Task item.
Go through the material line by line. Say how many lines contain the word "chatbot", and give nothing more.

Provided material.
+-------+

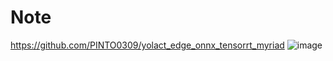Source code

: # Note
https://github.com/PINTO0309/yolact_edge_onnx_tensorrt_myriad
![image](https://user-images.githubusercontent.com/33194443/173257831-56bf6a09-8ea8-4522-8b2d-8f0d1d3a3bcd.png)
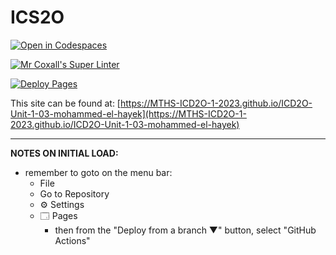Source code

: # ICS2O

[![Open in Codespaces](https://classroom.github.com/assets/launch-codespace-7f7980b617ed060a017424585567c406b6ee15c891e84e1186181d67ecf80aa0.svg)](https://classroom.github.com/open-in-codespaces?assignment_repo_id=13871627)

[![Mr Coxall's Super Linter](https://github.com/MTHS-ICD2O-1-2023/ICD2O-Unit-1-03-mohammed-el-hayek/workflows/Mr%20Coxall's%20Super%20Linter/badge.svg)](https://github.com/MTHS-ICD2O-1-2023/ICD2O-Unit-1-03-mohammed-el-hayek/actions)

[![Deploy Pages](https://github.com/MTHS-ICD2O-1-2023/ICD2O-Unit-1-03-mohammed-el-hayek/workflows/Deploy%20Pages/badge.svg)](https://github.com/MTHS-ICD2O-1-2023/ICD2O-Unit-1-03-mohammed-el-hayek/actions)

This site can be found at: [https://MTHS-ICD2O-1-2023.github.io/ICD2O-Unit-1-03-mohammed-el-hayek](https://MTHS-ICD2O-1-2023.github.io/ICD2O-Unit-1-03-mohammed-el-hayek)

---

**NOTES ON INITIAL LOAD:**
- remember to goto on the menu bar:
  - File
  - Go to Repository
  - ⚙ Settings
  - 🗔 Pages
    - then from the "Deploy from a branch ▼" button, select "GitHub Actions"
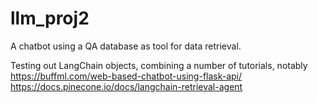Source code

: # llm_proj2
A chatbot using a QA database as tool for data retrieval.

Testing out LangChain objects, combining a number of tutorials, notably
https://buffml.com/web-based-chatbot-using-flask-api/
https://docs.pinecone.io/docs/langchain-retrieval-agent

+-------+

Response to this exercise.
2